Sprint also criticized the telephone survey for inquiring whether respondents ‘plan to move out of Kansas in the near future’ rather than whether they ‘intend to remain indefinitely in Kansas’ and for declining to ask whether respondents have connections to other states.  The Court concluded that the telephone survey was sufficiently well-designed to yield data that satisfies the preponderance of the evidence standard.  Likewise, although additional information might have been helpful, the plaintiffs’ public records search adequately supported their position.  For these reasons, the Court found that the telephone survey results satisfied the plaintiffs’ burden to establish by a preponderance of the evidence that two-thirds of the proposed class members were Kansas citizens.  The plaintiffs were not required to prove the point beyond a reasonable doubt.

Sprint next argued that the plaintiffs failed to inquire about citizenship specifically as of October 2008, the month in which the plaintiffs filed the amended complaint and Sprint removed the case to federal court.  The Court observed that the standard that the plaintiffs must establish the citizenship of the proposed class members on the date the complaint was filed in, or removed to, federal court was satisfied here. 
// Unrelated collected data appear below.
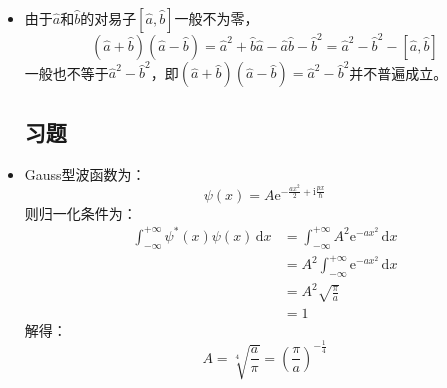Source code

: \documentclass[a4paper,fontset=none]{ctexart}
\begin{document}
\begin{itemize}
        \item[1.24]
        由于$\hat{a}$和$\hat{b}$的对易子$[\hat{a},\hat{b}]$一般不为零，
        \[
        (\hat{a}+\hat{b})(\hat{a}-\hat{b}) = \hat{a}^2 + \hat{b}\hat{a} - \hat{a}\hat{b} - \hat{b}^2 = \hat{a}^2 - \hat{b}^2 - [\hat{a},\hat{b}]
        \]
        一般也不等于$\hat{a}^2 - \hat{b}^2$，即$(\hat{a}+\hat{b})(\hat{a}-\hat{b}) = \hat{a}^2 - \hat{b}^2$并不普遍成立。

        \subsection*{习题}

        \item[1.18]
        Gauss型波函数为：
        \[
        \psi(x) = A\mathrm{e}^{-\tfrac{ax^2}{2}+\mathrm{i}\tfrac{px}{\hbar}}
        \]
        则归一化条件为：
        \begin{align*}
            \int_{-\infty}^{+\infty}\psi^*(x)\psi(x)\,\mathrm{d}x
            &= \int_{-\infty}^{+\infty}A^2\mathrm{e}^{-ax^2}\,\mathrm{d}x \\
            &= A^2\int_{-\infty}^{+\infty}\mathrm{e}^{-ax^2}\,\mathrm{d}x \\
            &= A^2\sqrt{\frac{\pi}{a}} \\
            &= 1
        \end{align*}
        解得：
        \[
        A = \sqrt[4]{\frac{a}{\pi}} = \left(\frac{\pi}{a}\right)^{-\tfrac{1}{4}}
        \]


\end{itemize}
\end{document}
The Court rejected Sprint’s reliance on Preston v. Tenet Healthsystem Memorial Medical Center, Inc., 485 F.3d 793 (5th Cir. 2007), where the Fifth circuit faulted the plaintiffs in that case for failing to make some minimal showing of the citizenship of the proposed class at the time that suit was filed. (Editors’ Note: See the CAFA Law Blog analysis of Preston posted on June 5, 2007). 

Preston is a personal injury and wrongful death suit by patients in connection with care provided in the wake of Hurricane Katrina in Orleans Parish, Louisiana. In Preston,pre-Katrina billing addresses in medical records did not accurately reflect patients’ domicile one year after the hurricane given the forced mass relocation of Orleans Parish citizens. The Court stated that here, in contrast; Sprint did not identify any similar circumstances calling into doubt the validity of plaintiffs’ evidence.
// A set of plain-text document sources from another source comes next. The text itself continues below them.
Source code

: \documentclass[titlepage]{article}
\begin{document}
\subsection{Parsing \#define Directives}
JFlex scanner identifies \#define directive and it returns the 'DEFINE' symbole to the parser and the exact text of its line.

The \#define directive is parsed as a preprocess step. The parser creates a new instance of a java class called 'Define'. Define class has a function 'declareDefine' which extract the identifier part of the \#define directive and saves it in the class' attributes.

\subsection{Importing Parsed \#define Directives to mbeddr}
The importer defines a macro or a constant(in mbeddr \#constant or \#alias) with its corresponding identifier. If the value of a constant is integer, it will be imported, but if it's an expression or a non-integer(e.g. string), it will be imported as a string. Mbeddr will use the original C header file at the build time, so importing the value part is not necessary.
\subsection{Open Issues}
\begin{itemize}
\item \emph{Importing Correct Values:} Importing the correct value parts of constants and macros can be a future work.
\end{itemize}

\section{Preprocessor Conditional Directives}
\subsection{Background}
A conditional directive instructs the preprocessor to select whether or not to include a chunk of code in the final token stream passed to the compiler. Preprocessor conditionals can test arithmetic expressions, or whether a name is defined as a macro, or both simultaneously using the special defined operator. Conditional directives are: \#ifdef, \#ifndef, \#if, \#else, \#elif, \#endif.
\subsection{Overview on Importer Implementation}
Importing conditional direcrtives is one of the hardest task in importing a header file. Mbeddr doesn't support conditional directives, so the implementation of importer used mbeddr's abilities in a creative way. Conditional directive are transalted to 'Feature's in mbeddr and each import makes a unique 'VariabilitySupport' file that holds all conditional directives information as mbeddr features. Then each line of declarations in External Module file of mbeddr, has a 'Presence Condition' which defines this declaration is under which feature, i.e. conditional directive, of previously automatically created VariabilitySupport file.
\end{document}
Finally, Sprint argued that the plaintiffs could have amended their class definition to include only Kansas citizens.  The Court remarked that as the plaintiffs explained, however, defining the class to include Kansas citizens could cause problems at the class certification stage regarding the plaintiffs’ obligation to define the class objectively.  

Accordingly, the Court remanded the action to the District Court of Douglas County, Kansas.